Akashi mendesah lalu mulai berpakaian. Setelan simple dalam rumah, yaitu kaos lengan pendek dan celana di atas lutut. Kedua mata beda warnanya menyipit memikirkan suatu rencana. Mencoba mencari cara agar Kise terhibur. Lagipula mengajak Kise bermalam di salah satu villa milik keluarganya merupakan tujuan utama dari Akashi dalam rangka menghibur pemuda pirang tersebut.

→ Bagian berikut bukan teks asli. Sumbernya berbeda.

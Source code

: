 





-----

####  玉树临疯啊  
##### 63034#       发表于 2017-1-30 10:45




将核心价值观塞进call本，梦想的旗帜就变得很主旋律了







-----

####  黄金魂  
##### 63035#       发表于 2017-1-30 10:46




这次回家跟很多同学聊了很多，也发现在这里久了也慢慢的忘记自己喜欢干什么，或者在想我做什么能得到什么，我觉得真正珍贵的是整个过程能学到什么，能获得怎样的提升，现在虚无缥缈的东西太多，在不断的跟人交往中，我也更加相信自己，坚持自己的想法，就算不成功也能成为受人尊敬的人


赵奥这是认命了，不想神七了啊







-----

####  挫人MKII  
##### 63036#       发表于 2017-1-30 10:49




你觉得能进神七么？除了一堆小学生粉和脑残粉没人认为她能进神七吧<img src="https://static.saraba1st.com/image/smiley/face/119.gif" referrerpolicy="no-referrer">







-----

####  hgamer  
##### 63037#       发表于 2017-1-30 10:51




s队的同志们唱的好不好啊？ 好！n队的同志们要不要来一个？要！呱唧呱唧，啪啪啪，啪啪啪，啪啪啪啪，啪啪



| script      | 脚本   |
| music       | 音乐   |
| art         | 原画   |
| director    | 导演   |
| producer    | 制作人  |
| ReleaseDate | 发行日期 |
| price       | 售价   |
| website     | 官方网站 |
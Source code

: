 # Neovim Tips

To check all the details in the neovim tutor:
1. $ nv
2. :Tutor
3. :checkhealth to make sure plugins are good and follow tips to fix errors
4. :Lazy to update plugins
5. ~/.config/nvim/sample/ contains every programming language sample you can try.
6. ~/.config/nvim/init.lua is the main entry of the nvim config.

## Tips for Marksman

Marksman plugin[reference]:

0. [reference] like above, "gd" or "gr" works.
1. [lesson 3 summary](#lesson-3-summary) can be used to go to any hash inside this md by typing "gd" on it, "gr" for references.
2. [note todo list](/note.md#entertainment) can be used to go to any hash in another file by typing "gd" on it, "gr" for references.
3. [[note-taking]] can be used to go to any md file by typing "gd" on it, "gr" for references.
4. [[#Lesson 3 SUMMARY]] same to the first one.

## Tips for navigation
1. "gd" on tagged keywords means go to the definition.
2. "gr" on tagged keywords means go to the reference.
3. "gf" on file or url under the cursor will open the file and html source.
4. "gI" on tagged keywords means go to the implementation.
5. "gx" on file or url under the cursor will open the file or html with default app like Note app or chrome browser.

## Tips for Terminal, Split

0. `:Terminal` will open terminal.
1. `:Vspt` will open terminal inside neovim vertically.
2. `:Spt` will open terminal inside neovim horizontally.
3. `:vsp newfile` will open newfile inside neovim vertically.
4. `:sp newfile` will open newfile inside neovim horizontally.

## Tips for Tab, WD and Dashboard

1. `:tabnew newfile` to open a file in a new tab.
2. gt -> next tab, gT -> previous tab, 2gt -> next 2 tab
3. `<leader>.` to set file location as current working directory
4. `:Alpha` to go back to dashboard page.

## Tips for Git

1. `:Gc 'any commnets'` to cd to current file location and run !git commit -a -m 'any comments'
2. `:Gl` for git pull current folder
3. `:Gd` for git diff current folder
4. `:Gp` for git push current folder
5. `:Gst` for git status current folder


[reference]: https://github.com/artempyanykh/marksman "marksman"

Cling! Bola lampu imajiner muncul di dalam kepala Akashi. Otaknya memang selalu cemerlang. As expected from Akashi!
Akashi melirik ke sudut kamar miliknya pribadi di salah satu villa yang keluarganya punya. Piano hitam bertengger manis disana. Piano yang sering ia mainkan dahulu setiap kali berkunjung ke villa ini.
Akashi berjalan menuju piano itu berada. Kemudian si surai merah itu duduk di depan piano lalu membuka penutup tutsnya setelah membersihkannya dengan kemoceng. Jemari-jemari lentik Akashi mulai menari berdasarkan insting dan mulai memainkan nada dari lagu 'Twinkle Twinkle Little Star' yang dulu suka ia mainkan sewaktu kecil. Bersama dengan Ryouta kecil. Akashi tersenyum tipis begitu ingatannya berkelana ke masa lalu.
"Nee nee nee Seicchi... Ajari aku bermain piano juga dong~" pinta Ryouta kecil dengan manjanya.
"Memangnya Ryouta bisa? Perkalian saja Ryouta masih belum hapal. Yakin bisa mengingat nada-nada yang akan aku ajarkan?" Seijuurou kecil tersenyum simpul. Ryouta kecil menggembungkan pipinya yang chubby karena kesal.
"Seicchi kejam! Aku kan tidak akan tahu kalau tidak mencobanya!" Dengan langkah terhentak-hentak, Ryouta kecil menghampiri Seijuurou kecil.
"Geser! Pokoknya Seicchi harus mau mengajarkan aku main piano!" Paksa Ryouta kecil duduk di samping Seijuurou kecil yang kebingungan.
"Baiklah, baiklah..." Seijuurou kecil mengangkat tangannya menyerah. "Perhatikan baik-baik ya Ryouta," Kise mengangguk antusias.
Akashi membuka matanya. Mengingat masa kecilnya dengan Kise. Hari-hari lama yang mereka lalui dengan tawa riang Kise. Hari dimana seorang Akashi Seijuurou masih benar-benar menikmati masa kecilnya semenjak di tinggal pergi oleh sang ibu selamanya. Di tengah segala tuntutan yang harus penuhi sebagai pewaris tunggal keluarga Akashi.
"Aku tidak menyangka kau masih ingat dengan lagu ini, Akashicchi..." Akashi menoleh ke arah kamar mandi. Jemari Akashi berhenti bermain diatas piano.
"Sudah selesai mandinya? Kok cepat sekali?" tanya si surai merah dengan nada pelan namun tegas kepada Kise yang kembali ke dalam kamar dalam keadaan setengah telanjang persis dengan situasi Akashi sebelumnya.
Kise tertawa canggung, "Kelupaan mengambil sampo di tas, hehehe..." Kise sekali lagi mengorek isi tas mencari benda yang ia cari. Akashi hanya melihat dengan malas, tidak melanjutkan lagi permainan pianonya.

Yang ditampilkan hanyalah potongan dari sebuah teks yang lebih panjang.